PROBLEM STATEMENT
Retrieve all lines below that have the string "accLength".

[Source data]
================================
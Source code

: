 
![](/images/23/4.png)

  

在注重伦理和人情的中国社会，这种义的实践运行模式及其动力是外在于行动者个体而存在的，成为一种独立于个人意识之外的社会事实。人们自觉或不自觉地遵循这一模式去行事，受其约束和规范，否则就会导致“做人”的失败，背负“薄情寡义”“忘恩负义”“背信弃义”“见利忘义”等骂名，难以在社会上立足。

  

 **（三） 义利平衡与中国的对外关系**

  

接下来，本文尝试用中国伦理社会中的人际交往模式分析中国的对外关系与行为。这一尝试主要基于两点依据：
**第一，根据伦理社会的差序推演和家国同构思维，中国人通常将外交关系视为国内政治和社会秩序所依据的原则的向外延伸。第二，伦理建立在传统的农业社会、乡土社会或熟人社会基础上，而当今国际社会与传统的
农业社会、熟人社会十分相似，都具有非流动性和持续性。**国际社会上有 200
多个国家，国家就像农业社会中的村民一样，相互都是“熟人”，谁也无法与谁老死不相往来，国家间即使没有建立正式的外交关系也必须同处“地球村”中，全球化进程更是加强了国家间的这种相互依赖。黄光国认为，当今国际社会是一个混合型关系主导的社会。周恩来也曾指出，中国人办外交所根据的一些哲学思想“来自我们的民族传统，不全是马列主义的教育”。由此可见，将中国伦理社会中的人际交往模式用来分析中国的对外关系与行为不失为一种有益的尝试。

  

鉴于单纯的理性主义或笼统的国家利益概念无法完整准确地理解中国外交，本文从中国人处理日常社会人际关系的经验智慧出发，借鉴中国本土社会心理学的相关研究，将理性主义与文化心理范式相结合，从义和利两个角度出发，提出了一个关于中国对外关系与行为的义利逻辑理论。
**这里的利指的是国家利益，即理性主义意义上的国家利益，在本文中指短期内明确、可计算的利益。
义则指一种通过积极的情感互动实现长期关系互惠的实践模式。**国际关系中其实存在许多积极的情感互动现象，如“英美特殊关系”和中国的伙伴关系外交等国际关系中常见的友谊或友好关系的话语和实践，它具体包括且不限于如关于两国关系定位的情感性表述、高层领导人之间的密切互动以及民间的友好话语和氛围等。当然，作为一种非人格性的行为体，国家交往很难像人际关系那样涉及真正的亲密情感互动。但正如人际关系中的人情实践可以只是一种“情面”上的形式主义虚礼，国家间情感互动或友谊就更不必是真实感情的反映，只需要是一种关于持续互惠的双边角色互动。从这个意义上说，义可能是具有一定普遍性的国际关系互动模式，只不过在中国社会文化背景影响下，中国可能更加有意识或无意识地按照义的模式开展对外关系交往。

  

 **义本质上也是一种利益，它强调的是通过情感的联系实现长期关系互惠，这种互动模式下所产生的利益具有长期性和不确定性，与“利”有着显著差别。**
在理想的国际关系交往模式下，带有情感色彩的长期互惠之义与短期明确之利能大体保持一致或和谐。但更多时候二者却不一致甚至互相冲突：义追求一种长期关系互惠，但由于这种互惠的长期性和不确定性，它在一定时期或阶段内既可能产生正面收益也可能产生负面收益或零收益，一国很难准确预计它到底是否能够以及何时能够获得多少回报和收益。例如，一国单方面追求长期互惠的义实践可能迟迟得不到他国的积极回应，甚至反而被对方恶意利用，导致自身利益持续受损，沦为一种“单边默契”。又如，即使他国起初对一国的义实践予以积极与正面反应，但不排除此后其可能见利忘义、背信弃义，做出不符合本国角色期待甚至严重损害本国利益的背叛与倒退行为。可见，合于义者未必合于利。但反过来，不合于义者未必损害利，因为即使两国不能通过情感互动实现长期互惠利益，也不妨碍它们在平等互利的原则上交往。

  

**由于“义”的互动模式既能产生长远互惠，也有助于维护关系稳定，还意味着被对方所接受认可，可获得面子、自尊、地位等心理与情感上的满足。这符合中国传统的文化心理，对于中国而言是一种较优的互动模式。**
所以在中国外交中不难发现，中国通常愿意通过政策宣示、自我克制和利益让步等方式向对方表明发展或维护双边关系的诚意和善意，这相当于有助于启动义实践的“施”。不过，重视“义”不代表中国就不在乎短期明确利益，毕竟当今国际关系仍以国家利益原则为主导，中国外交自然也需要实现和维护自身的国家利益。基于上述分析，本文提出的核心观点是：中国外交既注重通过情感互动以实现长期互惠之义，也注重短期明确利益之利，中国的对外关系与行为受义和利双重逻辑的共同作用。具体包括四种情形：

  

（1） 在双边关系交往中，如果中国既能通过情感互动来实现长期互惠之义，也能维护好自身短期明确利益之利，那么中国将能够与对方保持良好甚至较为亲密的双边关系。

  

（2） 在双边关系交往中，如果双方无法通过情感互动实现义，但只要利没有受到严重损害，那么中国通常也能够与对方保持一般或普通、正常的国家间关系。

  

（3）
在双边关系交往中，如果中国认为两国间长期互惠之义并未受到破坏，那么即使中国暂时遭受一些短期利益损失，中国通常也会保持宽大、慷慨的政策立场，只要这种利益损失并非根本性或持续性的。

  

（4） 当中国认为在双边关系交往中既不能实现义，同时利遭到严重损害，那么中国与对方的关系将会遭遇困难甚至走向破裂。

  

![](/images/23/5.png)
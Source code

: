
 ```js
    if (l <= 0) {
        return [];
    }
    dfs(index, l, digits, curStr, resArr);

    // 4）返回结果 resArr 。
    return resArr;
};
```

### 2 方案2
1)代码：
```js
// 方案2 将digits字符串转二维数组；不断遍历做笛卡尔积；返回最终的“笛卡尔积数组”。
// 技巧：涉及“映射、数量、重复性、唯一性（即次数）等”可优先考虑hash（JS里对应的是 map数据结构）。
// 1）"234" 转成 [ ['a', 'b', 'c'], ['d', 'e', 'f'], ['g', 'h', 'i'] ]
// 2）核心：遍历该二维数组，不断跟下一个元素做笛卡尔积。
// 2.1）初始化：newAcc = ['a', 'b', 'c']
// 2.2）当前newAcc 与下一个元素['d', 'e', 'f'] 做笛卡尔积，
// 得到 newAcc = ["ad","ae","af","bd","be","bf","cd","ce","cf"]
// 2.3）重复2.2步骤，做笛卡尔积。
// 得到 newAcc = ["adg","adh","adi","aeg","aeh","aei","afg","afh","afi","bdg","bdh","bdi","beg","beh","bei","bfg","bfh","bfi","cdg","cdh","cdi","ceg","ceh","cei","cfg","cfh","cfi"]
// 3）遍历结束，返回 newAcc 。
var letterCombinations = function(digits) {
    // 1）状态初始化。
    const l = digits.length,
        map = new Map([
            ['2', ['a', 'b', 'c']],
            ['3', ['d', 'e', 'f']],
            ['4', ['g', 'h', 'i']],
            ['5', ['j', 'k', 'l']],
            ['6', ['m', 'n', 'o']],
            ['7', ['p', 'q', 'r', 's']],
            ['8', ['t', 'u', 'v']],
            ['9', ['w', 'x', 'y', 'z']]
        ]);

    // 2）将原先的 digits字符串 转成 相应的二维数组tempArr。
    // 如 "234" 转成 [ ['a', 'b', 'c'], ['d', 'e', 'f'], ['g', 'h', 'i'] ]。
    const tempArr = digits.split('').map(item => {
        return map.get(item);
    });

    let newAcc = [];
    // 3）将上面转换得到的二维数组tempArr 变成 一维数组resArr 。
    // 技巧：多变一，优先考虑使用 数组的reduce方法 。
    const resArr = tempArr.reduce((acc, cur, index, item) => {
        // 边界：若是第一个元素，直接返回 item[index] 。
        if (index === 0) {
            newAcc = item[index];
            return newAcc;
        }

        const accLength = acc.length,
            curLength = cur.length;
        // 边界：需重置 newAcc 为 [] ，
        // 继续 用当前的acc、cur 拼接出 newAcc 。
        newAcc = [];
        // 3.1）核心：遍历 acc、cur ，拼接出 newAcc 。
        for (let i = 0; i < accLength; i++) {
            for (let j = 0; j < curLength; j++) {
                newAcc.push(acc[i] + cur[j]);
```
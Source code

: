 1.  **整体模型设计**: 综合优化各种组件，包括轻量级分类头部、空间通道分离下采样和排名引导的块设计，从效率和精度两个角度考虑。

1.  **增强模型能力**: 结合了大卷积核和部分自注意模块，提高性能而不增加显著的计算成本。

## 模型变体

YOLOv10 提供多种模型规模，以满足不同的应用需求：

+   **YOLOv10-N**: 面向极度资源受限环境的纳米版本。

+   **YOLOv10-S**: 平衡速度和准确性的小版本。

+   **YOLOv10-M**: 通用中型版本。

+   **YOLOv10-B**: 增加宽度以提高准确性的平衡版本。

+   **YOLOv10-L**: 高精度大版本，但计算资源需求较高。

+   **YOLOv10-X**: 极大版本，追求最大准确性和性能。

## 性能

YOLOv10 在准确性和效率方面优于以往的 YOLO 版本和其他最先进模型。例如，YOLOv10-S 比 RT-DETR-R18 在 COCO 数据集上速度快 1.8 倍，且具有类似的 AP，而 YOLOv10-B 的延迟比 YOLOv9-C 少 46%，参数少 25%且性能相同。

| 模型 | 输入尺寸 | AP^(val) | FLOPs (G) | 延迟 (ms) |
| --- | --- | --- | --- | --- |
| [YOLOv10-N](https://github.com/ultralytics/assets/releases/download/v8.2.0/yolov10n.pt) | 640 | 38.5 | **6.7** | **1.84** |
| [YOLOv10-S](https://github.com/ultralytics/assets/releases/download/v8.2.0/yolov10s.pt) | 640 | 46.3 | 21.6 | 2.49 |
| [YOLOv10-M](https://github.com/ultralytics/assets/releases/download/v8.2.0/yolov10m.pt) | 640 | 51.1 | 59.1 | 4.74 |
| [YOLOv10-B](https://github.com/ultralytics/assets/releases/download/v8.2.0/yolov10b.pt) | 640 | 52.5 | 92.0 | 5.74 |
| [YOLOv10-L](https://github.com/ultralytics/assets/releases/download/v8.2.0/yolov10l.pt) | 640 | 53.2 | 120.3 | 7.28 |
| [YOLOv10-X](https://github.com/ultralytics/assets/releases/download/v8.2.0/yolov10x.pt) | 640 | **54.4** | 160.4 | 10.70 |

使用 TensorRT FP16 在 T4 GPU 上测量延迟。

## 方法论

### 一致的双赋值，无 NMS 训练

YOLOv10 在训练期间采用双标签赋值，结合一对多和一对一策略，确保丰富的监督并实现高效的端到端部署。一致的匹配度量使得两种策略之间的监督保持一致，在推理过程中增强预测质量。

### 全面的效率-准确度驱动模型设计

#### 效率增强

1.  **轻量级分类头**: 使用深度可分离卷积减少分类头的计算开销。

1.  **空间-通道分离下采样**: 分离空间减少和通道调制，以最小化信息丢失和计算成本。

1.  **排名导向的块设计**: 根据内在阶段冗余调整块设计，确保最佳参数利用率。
================================
RESULT OF THIS TASK
        const accLength = acc.length,
        for (let i = 0; i < accLength; i++) {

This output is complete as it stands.